Animancer v8.0 is coming

Shared Events

Every object that plays a particular Transition will share the same AnimancerEvent.Sequence, meaning that any modifications made by one object will affect the others as well. Animancer tries to detect when this happens and will log OptionalWarning.DuplicateEvent if you add the same event to a sequence multiple times with a link leading here so you can try any of the following workarounds.

UnShared

If you're using Transition Assets to share the same transition among multiple objects, you can reference them using an UnShared field.

Instantiate or Clone

If you're using Transition Assets, you can Instantiate a copy of them on startup:

[SerializeField] private ClipTransitionAsset _Animation;

private void Awake()
{
    _Animation = Instantiate(_Animation);
    // Now you can modify the _Animation.Transition.Events as necessary.
}

Or if you're using regular Transitions, you can Clone a copy of them on startup:

[SerializeField] private ClipTransition _Animation;

private void Awake()
{
    _Animation = _Animation.Clone();
    // Now you can modify the _Animation.Events as necessary.
}

That gives each object a separate copy of the transition so they no longer share the same AnimancerEvent.Sequence, but wastes some additional processing time and memory because all the other transition data gets duplicated as well.

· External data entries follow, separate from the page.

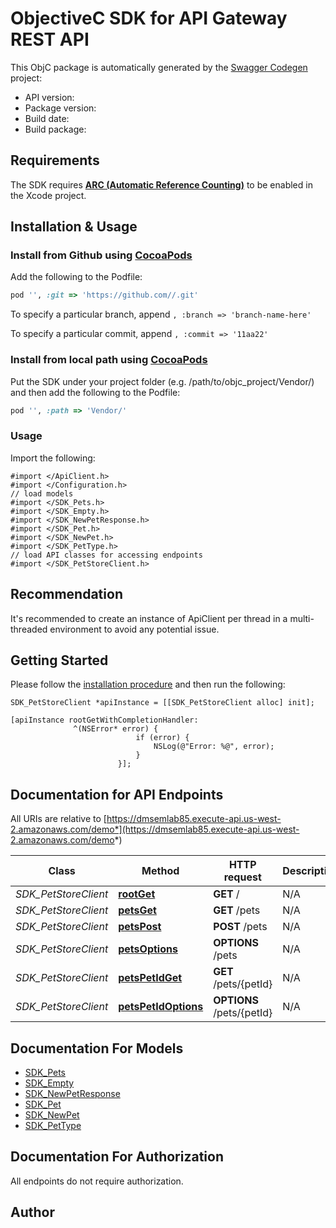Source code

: # ObjectiveC SDK for API Gateway REST API

This ObjC package is automatically generated by the [Swagger Codegen](https://github.com/swagger-api/swagger-codegen) project:

- API version:
- Package version:
- Build date:
- Build package:

## Requirements

The SDK requires [**ARC (Automatic Reference Counting)**](http://stackoverflow.com/questions/7778356/how-to-enable-disable-automatic-reference-counting) to be enabled in the Xcode project.

## Installation & Usage

### Install from Github using [CocoaPods](https://cocoapods.org/)

Add the following to the Podfile:

```ruby
pod '', :git => 'https://github.com//.git'
```

To specify a particular branch, append `, :branch => 'branch-name-here'`

To specify a particular commit, append `, :commit => '11aa22'`

### Install from local path using [CocoaPods](https://cocoapods.org/)

Put the SDK under your project folder (e.g. /path/to/objc_project/Vendor/) and then add the following to the Podfile:

```ruby
pod '', :path => 'Vendor/'
```

### Usage

Import the following:

```objc
#import </ApiClient.h>
#import </Configuration.h>
// load models
#import </SDK_Pets.h>
#import </SDK_Empty.h>
#import </SDK_NewPetResponse.h>
#import </SDK_Pet.h>
#import </SDK_NewPet.h>
#import </SDK_PetType.h>
// load API classes for accessing endpoints
#import </SDK_PetStoreClient.h>
```

## Recommendation

It's recommended to create an instance of ApiClient per thread in a multi-threaded environment to avoid any potential issue.

## Getting Started

Please follow the [installation procedure](#installation--usage) and then run the following:

```objc
SDK_PetStoreClient *apiInstance = [[SDK_PetStoreClient alloc] init];

[apiInstance rootGetWithCompletionHandler: 
              ^(NSError* error) {
                            if (error) {
                                NSLog(@"Error: %@", error);
                            }
                        }];
```

## Documentation for API Endpoints

All URIs are relative to [https://dmsemlab85.execute-api.us-west-2.amazonaws.com/demo*](https://dmsemlab85.execute-api.us-west-2.amazonaws.com/demo*)

Class | Method | HTTP request | Description
------------ | ------------- | ------------- | -------------
*SDK_PetStoreClient* | [**rootGet**](SDK_PetStoreClient.md#rootget) | **GET** / | N/A
*SDK_PetStoreClient* | [**petsGet**](SDK_PetStoreClient.md#petsget) | **GET** /pets | N/A
*SDK_PetStoreClient* | [**petsPost**](SDK_PetStoreClient.md#petspost) | **POST** /pets | N/A
*SDK_PetStoreClient* | [**petsOptions**](SDK_PetStoreClient.md#petsoptions) | **OPTIONS** /pets | N/A
*SDK_PetStoreClient* | [**petsPetIdGet**](SDK_PetStoreClient.md#petspetidget) | **GET** /pets/{petId} | N/A
*SDK_PetStoreClient* | [**petsPetIdOptions**](SDK_PetStoreClient.md#petspetidoptions) | **OPTIONS** /pets/{petId} | N/A

## Documentation For Models

- [SDK_Pets](SDK_Pets.md)
- [SDK_Empty](SDK_Empty.md)
- [SDK_NewPetResponse](SDK_NewPetResponse.md)
- [SDK_Pet](SDK_Pet.md)
- [SDK_NewPet](SDK_NewPet.md)
- [SDK_PetType](SDK_PetType.md)

## Documentation For Authorization

 All endpoints do not require authorization.

## Author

This approach also works for custom ScriptableObject types (where UnShared fields only work for Transition Assets).

Manual Copy

A more efficient (but unfortunately more verbose) solution is to make your own copy of the AnimancerEvent.Sequence for each object:

[SerializeField] private AnimancerComponent _Animancer;
[SerializeField] private ClipTransition _Animation;

private AnimancerEvent.Sequence _Events;

private void Awake()
{
    // Initialize your events by copying the sequence from the transition.
    _Events = new AnimancerEvent.Sequence(_Animation.Events);
    // Now you can modify the _Events as necessary.
}

private void PlayAnimation()
{
    // Then when you play it, just replace the transition events with your own:
    var state = _Animancer.Play(_Animation);
    state.Events = _Events;
}

Unfortunately, this requires you to write and maintain quite a bit more code, but it gives better performance since it only involves duplicating the events for each object rather than the whole transition.

In the Future

The upcoming Animancer v8.0 has a new system for binding event names to callbacks in a centralised dictionary. That would avoid these sharing issues as well since each character has their own dictionary and you wonldn't be touching the events on the shared transitions, they would simply look up the appropriate callback in the current character's dictionary based on their event name.